─── Record extracts ───

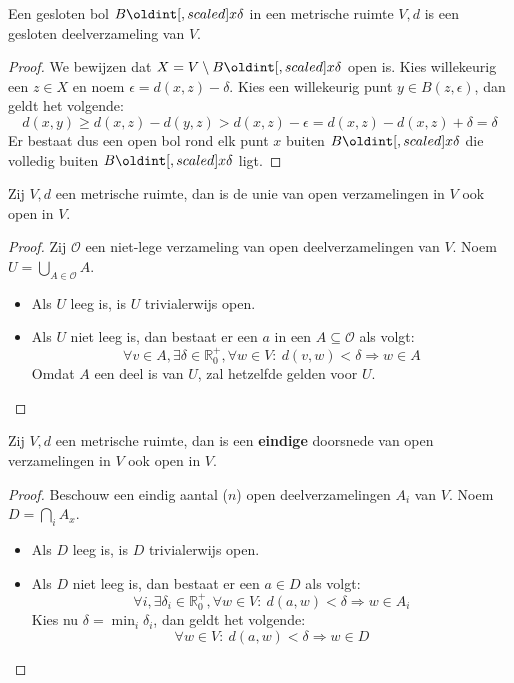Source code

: \documentclass[main.tex]{subfiles}
\begin{document}
\begin{st}
  Een gesloten bol $B\interval{x}{\delta}$ in een metrische ruimte $V,d$ is een gesloten deelverzameling van $V$.

  \begin{proof}
    We bewijzen dat $X = V \setminus B\interval{x}{\delta}$ open is.
    Kies willekeurig een $z\in X$ en noem $\epsilon = d(x,z) - \delta$.
    Kies een willekeurig punt $y\in B(z,\epsilon)$, dan geldt het volgende:
    \[ d(x,y) \ge d(x,z) - d(y,z) > d(x,z) - \epsilon = d(x,z) -d(x,z) + \delta = \delta \]
    Er bestaat dus een open bol rond elk punt $x$ buiten $B\interval{x}{\delta}$ die volledig buiten $B\interval{x}{\delta}$ ligt.
  \end{proof}
\end{st}

\begin{pr}
  Zij $V,d$ een metrische ruimte, dan is de unie van open verzamelingen in $V$ ook open in $V$.

  \begin{proof}
    Zij $\mathcal{O}$ een niet-lege verzameling van open deelverzamelingen van $V$.
    Noem $U = \bigcup_{A\in \mathcal{O}}A$.
    \begin{itemize}
    \item Als $U$ leeg is, is $U$ trivialerwijs open.
    \item Als $U$ niet leeg is, dan bestaat er een $a$ in een $A \subseteq \mathcal{O}$ als volgt:
      \[ \forall v\in A, \exists \delta \in \mathbb{R}_{0}^{+}, \forall w\in V:\ d(v,w) < \delta \Rightarrow w \in A \]
      Omdat $A$ een deel is van $U$, zal hetzelfde gelden voor $U$.
    \end{itemize}
  \end{proof}
\end{pr}

\begin{pr}
  Zij $V,d$ een metrische ruimte, dan is een \textbf{eindige} doorsnede van open verzamelingen in $V$ ook open in $V$.
  
  \begin{proof}
    Beschouw een eindig aantal ($n$) open deelverzamelingen $A_{i}$ van $V$.
    Noem $D = \bigcap_{i}A_{x}$.
    \begin{itemize}
    \item Als $D$ leeg is, is $D$ trivialerwijs open.
    \item Als $D$ niet leeg is, dan bestaat er een $a\in D$ als volgt:
      \[ \forall i, \exists \delta_{i} \in \mathbb{R}_{0}^{+}, \forall w\in V:\ d(a,w) < \delta \Rightarrow w \in A_{i} \]
      Kies nu $\delta = \min_{i}\delta_{i}$, dan geldt het volgende:
      \[ \forall w\in V:\ d(a,w) < \delta \Rightarrow w\in D \]
    \end{itemize}
  \end{proof}
\end{pr}
\end{document}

───

Task requirements
Looking over the records, find each line with the word "epsilon" and copy it.

Output
    Kies willekeurig een $z\in X$ en noem $\epsilon = d(x,z) - \delta$.
    Kies een willekeurig punt $y\in B(z,\epsilon)$, dan geldt het volgende:
    \[ d(x,y) \ge d(x,z) - d(y,z) > d(x,z) - \epsilon = d(x,z) -d(x,z) + \delta = \delta \]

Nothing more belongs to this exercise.